Clymer heads up the Product Intelligence team, which helps salesforce.com’s product teams maximize value and adoption of its as-a-service offerings. His team consists of six data scientists and three business analysts covering 150 product teams, all in-house at the vendor’s San Francisco headquarters. They’re dealing with approximately 1 billion behavioral data transactions per day, all loaded into Hadoop and filtered into its EDW.
In mining data for value, Clymer gave a nod to the “gross national happiness” index by the landlocked Asian nation of Bhutan as akin to the way salesforce.com gauges sentiment of its products and customer interactions. His team works off a hub-and-spoke model for information tied to product intelligence, with a view framed by customer behavior along one axis and customer sentiment along another. Customer dimensions and metrics start with “executive level questions: first, let me make sure I understand your question, and secondly ... what are you going to do with the results?”
In one look at customer case issues across sentiment transactions, the salesforce.com product team hit a basic but repeated request: what’s my password? Multiple behavioral data pointed to some variation of this customer question, so Clymer’s team worked with the customer experience people at salesforce.com to put together a how-to video for password issues. Those cases “plummeted” and Clymer attributed nearly $1 million in savings in terms of time and effort to deal with those cases.
“We never would’ve thought that was a big deal ... but that turned out to be one our largest case volume issues,” he says.
11:47 a.m.: Google Data Scientist Yannet Interian takes the microphone. She works at Google+, following years digging through data projects related to ads for television and YouTube at the search engine behemoth.
Interian notes that some of the problems enterprises may have when starting on big data projects is the lack of data tied to their business question. The more data, the better from this perspective, Interian says, adding that this is why enterprise search often “doesn’t work well.”
Her basic process starts something like this: you begin with hypothesis; select variables based on parameters and business concerns with that hypothesis; pull huge data pools on that into MapReduce tables; join and aggregate based on data points and patterns; then analyze and visualize, often repeating the entire process “over and over.”

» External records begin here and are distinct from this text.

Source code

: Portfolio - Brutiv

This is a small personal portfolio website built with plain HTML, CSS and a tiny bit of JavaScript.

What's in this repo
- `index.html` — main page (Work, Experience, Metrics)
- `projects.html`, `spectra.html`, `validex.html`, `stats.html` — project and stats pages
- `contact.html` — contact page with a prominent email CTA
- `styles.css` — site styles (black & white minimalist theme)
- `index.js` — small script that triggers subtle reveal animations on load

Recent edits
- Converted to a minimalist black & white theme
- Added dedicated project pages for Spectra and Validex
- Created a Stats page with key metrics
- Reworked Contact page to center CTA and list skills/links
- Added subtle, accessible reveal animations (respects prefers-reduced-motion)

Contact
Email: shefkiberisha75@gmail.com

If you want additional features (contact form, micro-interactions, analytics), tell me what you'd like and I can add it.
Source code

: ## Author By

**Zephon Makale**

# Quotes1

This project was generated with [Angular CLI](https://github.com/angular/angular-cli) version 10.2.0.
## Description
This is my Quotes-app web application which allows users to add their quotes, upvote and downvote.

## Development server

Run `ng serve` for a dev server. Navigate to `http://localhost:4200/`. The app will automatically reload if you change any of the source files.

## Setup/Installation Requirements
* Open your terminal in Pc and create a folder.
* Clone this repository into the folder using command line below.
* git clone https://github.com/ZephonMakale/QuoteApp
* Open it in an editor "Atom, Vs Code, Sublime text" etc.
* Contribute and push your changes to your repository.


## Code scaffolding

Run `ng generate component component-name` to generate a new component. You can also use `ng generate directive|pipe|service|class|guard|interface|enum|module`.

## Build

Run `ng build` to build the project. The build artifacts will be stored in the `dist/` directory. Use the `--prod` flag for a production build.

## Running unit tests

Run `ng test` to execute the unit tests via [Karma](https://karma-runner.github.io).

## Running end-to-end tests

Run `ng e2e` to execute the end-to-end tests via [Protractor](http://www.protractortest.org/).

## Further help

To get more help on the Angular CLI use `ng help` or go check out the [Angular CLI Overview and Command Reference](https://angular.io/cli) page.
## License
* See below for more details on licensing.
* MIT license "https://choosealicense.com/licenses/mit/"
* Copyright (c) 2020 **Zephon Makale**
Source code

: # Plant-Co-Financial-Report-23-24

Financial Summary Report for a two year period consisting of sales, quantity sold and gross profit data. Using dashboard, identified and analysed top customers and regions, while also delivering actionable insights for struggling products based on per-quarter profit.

12:28 p.m.: Carlson Wagonlit Travel, senior BI manager, Catalin Ciobanu had worked previously quite a bit more on the “science” side of data science: as a physicist at Fermilab.
Now, Ciobanu takes an “object-oriented approach to data analysis” at the Paris-based business travel enterprise, constructing a clearer picture from data that can unclear at first blush. Ciobanu offered these bits of advice:
- Have a clear image of what the output might look like and write it down. (“Sometimes you have it in your head but put it on paper to see.”)
- Understand the objects you’re working with and their interaction. “Event” reconstruction is key.
- Choose your variables wisely. For all purposes, an object is a set of values assumed by a set of variables.
- Data profiling is a useful concept. Pulling visualizations from those profiles and samples are a “short cut to insight.” And to get to worthwhile profiles, here are a few questions to ask: Do your distributions make sense? If not, why? And are your distributions talking to your “anticipated” outcome from the start of analysis?
- Be mindful of 50-variable analysis. Six is typically enough, 10 should probably be the max. Ciobanu warned about infinitely multiplying factors until there is too much noise or unrelated data.
2:10 p.m.: After a lunch break, we hear from the chief data scientist at Accretive Health, Scott Nicholson.
Nicholson meshed his background in e-commerce and LinkedIn, with his newfound excitement over the industry-specific challenges to IT in health care, a field he sees as “next” in terms of data management demand. Even with that interest, you'll still be spending plenty of time digging through dirty data, Nicholson says. In health care, Nicholson estimates that about 80 percent of his time is spent cleansing, munging and loading data.
“You acknowledge that this is a mess. I kind of have to be a master of cleaning, extracting and trusting my data before I do anything with it,” Nicholson says. Suggestions that Nicholson made for data analysts and scientists working in the health care field:
- Constantly acknowledge HIPAA and statistical identification
- You’ll need to find enterprise versions of open source software
- Follow the deployment all the way through, working with physicians and nurses who understandably “need to know why”
- The default for the industry is to be slow-moving. “Make sure people understand your timeline may be different from theirs”
- Communicate to understand differing terminology (the word “model” holds different meanings for a doctor than a data scientist, for example)
- Transparency is a “high-performing black box”
2:59 p.m.: Clymer and George Mason University professor Kirk Borne began a trio of workshop discussions on data scientist issues related to methods for business-minded analysis, finding the correct questions to ask from the start, and a look at expanding the training and knowledge related to the data science field.
The inaugural data scientist event was scheduled to be followed up Thursday by two more *IE summits covering analytics and business intelligence.